Good morning and welcome to the Board Room. A little more than two weeks ago, the Federal Open Market Committee gathered at this table and debated the future course of monetary policy. Its statement afterward was transmitted instantly around the globe to millions of people. Journalists, investors and others, understandably, thought of the topics discussed around this table on that day as important. I wouldn't contradict that assumption, but there is a sense in which our topic today--the financial education of our young people--is even more important. Our economy can become ever more prosperous and our financial system ever more sophisticated, but if our young people lack the knowledge with which to make wise choices--for their present and their future--they will not be able to share in the benefits of the advancing economy and financial system.

I say this not only from the perspective of a Federal Reserve policymaker, but as a former economics professor, a former member of the Montgomery Township, New Jersey, school board, and, most importantly, as the current parent of two young adults. And, I know many others join me in the conviction that financial education is crucial. This month has been designated by the Senate as Financial Literacy Month.

The Federal Reserve is involved with financial education on many fronts. Allow me to mention just a few of our "products" and "services." Reserve Banks around the country conduct workshops for teachers. The Board joined with the Federal Reserve Bank of Richmond last summer in sponsoring one here, "Teaching Teens About Money." We also seek to provide information to adults. By now, I hope many of you have seen our public service announcement, launched last year. The theme is "There's a Lot to Learn About Money" and it stars Chairman Greenspan. Look for our "There's a Lot to Learn About Money" (192 KB PDF) pamphlet, in English and Spanish, on the Federal Reserve education web site ( It's filled with tips for taking charge of your personal finances.

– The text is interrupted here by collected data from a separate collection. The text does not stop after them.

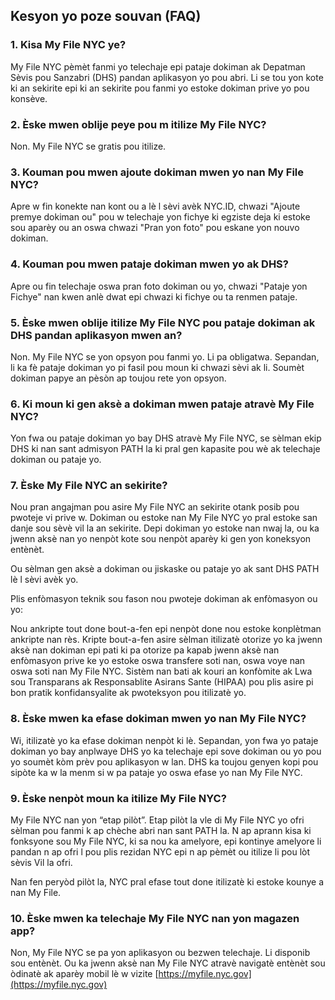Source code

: ## Kesyon yo poze souvan (FAQ)

### 1. Kisa My File NYC ye?

My File NYC pèmèt fanmi yo telechaje epi pataje dokiman ak Depatman Sèvis pou Sanzabri (DHS) pandan aplikasyon yo pou abri. Li se tou yon kote ki an sekirite epi ki an sekirite pou fanmi yo estoke dokiman prive yo pou konsève.

### 2. Èske mwen oblije peye pou m itilize My File NYC?

Non. My File NYC se gratis pou itilize.

### 3. Kouman pou mwen ajoute dokiman mwen yo nan My File NYC?

Apre w fin konekte nan kont ou a lè l sèvi avèk NYC.ID, chwazi "Ajoute premye dokiman ou" pou w telechaje yon fichye ki egziste deja ki estoke sou aparèy ou an oswa chwazi "Pran yon foto" pou eskane yon nouvo dokiman.

### 4. Kouman pou mwen pataje dokiman mwen yo ak DHS?

Apre ou fin telechaje oswa pran foto dokiman ou yo, chwazi "Pataje yon Fichye" nan kwen anlè dwat epi chwazi ki fichye ou ta renmen pataje.

### 5. Èske mwen oblije itilize My File NYC pou pataje dokiman ak DHS pandan aplikasyon mwen an?

Non. My File NYC se yon opsyon pou fanmi yo. Li pa obligatwa. Sepandan, li ka fè pataje dokiman yo pi fasil pou moun ki chwazi sèvi ak li. Soumèt dokiman papye an pèsòn ap toujou rete yon opsyon.

### 6. Ki moun ki gen aksè a dokiman mwen pataje atravè My File NYC?

Yon fwa ou pataje dokiman yo bay DHS atravè My File NYC, se sèlman ekip DHS ki nan sant admisyon PATH la ki pral gen kapasite pou wè ak telechaje dokiman ou pataje yo.

### 7. Èske My File NYC an sekirite?

Nou pran angajman pou asire My File NYC an sekirite otank posib pou pwoteje vi prive w. Dokiman ou estoke nan My File NYC yo pral estoke san danje sou sèvè vil la an sekirite. Depi dokiman yo estoke nan nwaj la, ou ka jwenn aksè nan yo nenpòt kote sou nenpòt aparèy ki gen yon koneksyon entènèt.

Ou sèlman gen aksè a dokiman ou jiskaske ou pataje yo ak sant DHS PATH lè l sèvi avèk yo.

Plis enfòmasyon teknik sou fason nou pwoteje dokiman ak enfòmasyon ou yo:

Nou ankripte tout done bout-a-fen epi nenpòt done nou estoke konplètman ankripte nan rès. Kripte bout-a-fen asire sèlman itilizatè otorize yo ka jwenn aksè nan dokiman epi pati ki pa otorize pa kapab jwenn aksè nan enfòmasyon prive ke yo estoke oswa transfere soti nan, oswa voye nan oswa soti nan My File NYC. Sistèm nan bati ak kouri an konfòmite ak Lwa sou Transparans ak Responsablite Asirans Sante (HIPAA) pou plis asire pi bon pratik konfidansyalite ak pwoteksyon pou itilizatè yo.

### 8. Èske mwen ka efase dokiman mwen yo nan My File NYC?

Wi, itilizatè yo ka efase dokiman nenpòt ki lè. Sepandan, yon fwa yo pataje dokiman yo bay anplwaye DHS yo ka telechaje epi sove dokiman ou yo pou yo soumèt kòm prèv pou aplikasyon w lan. DHS ka toujou genyen kopi pou sipòte ka w la menm si w pa pataje yo oswa efase yo nan My File NYC.

### 9. Èske nenpòt moun ka itilize My File NYC?

My File NYC nan yon “etap pilòt”. Etap pilòt la vle di My File NYC yo ofri sèlman pou fanmi k ap chèche abri nan sant PATH la. N ap aprann kisa ki fonksyone sou My File NYC, ki sa nou ka amelyore, epi kontinye amelyore li pandan n ap ofri l pou plis rezidan NYC epi n ap pèmèt ou itilize li pou lòt sèvis Vil la ofri.

Nan fen peryòd pilòt la, NYC pral efase tout done itilizatè ki estoke kounye a nan My File.

### 10. Èske mwen ka telechaje My File NYC nan yon magazen app?

Non, My File NYC se pa yon aplikasyon ou bezwen telechaje. Li disponib sou entènèt. Ou ka jwenn aksè nan My File NYC atravè navigatè entènèt sou òdinatè ak aparèy mobil lè w vizite [https://myfile.nyc.gov](https://myfile.nyc.gov)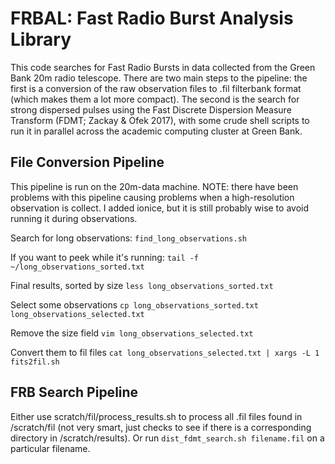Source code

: # FRBAL: Fast Radio Burst Analysis Library

This code searches for Fast Radio Bursts in data collected from the Green Bank 20m radio telescope. There are two main steps to the pipeline: the first is a conversion of the raw observation files to .fil filterbank format (which makes them a lot more compact). The second is the search for strong dispersed pulses using the Fast Discrete Dispersion Measure Transform (FDMT; Zackay & Ofek 2017), with some crude shell scripts to run it in parallel across the academic computing cluster at Green Bank.

## File Conversion Pipeline
This pipeline is run on the 20m-data machine.
NOTE: there have been problems with this pipeline causing problems when a high-resolution observation is collect. I added ionice, but it is still probably wise to avoid running it during observations.

Search for long observations:
`find_long_observations.sh`

If you want to peek while it's running:
`tail -f ~/long_observations_sorted.txt`

Final results, sorted by size
`less long_observations_sorted.txt`

Select some observations
`cp long_observations_sorted.txt long_observations_selected.txt`

Remove the size field
`vim long_observations_selected.txt`

Convert them to fil files
`cat long_observations_selected.txt | xargs -L 1 fits2fil.sh`

## FRB Search Pipeline

Either use scratch/fil/process_results.sh to process all .fil files found in /scratch/fil (not very smart, just checks to see if there is a corresponding directory in /scratch/results). Or run `dist_fdmt_search.sh filename.fil` on a particular filename.
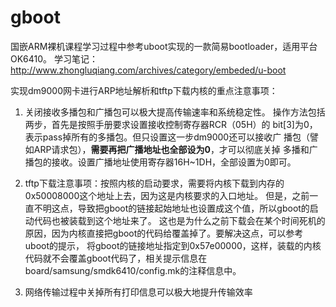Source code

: # gboot
国嵌ARM裸机课程学习过程中参考uboot实现的一款简易bootloader，适用平台OK6410。
学习笔记：http://www.zhongluqiang.com/archives/category/embeded/u-boot

实现dm9000网卡进行ARP地址解析和tftp下载内核的重点注意事项：

1. 关闭接收多播包和广播包可以极大提高传输速率和系统稳定性。
操作方法包括两步，首先是按照手册要求设置接收控制寄存器RCR（05H）的
bit[3]为0，表示pass掉所有的多播包。但只设置这一步dm9000还可以接收广
播包（譬如ARP请求包），**需要再把广播地址也全部设为0**，才可以彻底关掉
多播和广播包的接收。设置广播地址使用寄存器16H~1DH，全部设置为0即可。

2. tftp下载注意事项：按照内核的启动要求，需要将内核下载到内存的0x50008000这个地址上去，因为这是内核要求的入口地址。
但是，之前一直不明这点，导致把gboot的链接起始地址也设置成这个值，所以gboot的启动代码也被装载到这个地址来了。
这也是为什么之前下载会在某个时间死机的原因，因为内核直接把gboot的代码给覆盖掉了。要解决这点，可以参考uboot的提示，
将gboot的链接地址指定到0x57e00000，这样，装载的内核代码就不会覆盖gboot代码了，相关提示信息在board/samsung/smdk6410/config.mk的注释信息中。


3. 网络传输过程中关掉所有打印信息可以极大地提升传输效率

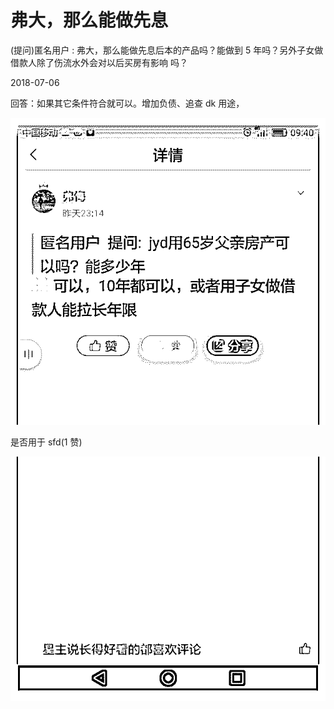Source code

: # 弗大，那么能做先息

(提问)匿名用户 : 弗大，那么能做先息后本的产品吗？能做到 5 年吗？另外子女做借款人除了伤流水外会对以后买房有影响 吗？

2018-07-06

回答：如果其它条件符合就可以。增加负债、追查 dk 用途，

![image](img/Image_108.png)

是否用于 sfd(1 赞)

![image](img/Image_109.png)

Finally, research is an important component of financial education. If we are to succeed in spreading financial knowledge, educators and others must empirically analyze knowledge gaps and the results of their efforts to fill them. Fortunately, this body of research is growing. To track it, the Federal Reserve Bank of Chicago's Consumer and Economic Development Research and Information Center (CEDRIC) has created an online repository for financial education and literacy research.

The survey (26 KB PDF) assessing high school students' financial knowledge that the Jump$tart Coalition for Personal Financial Literacy is releasing today is a very useful contribution to that research. Let me now turn to Dara Duguay, the coalition's executive director, to give you a status report on the financial literacy movement in this country.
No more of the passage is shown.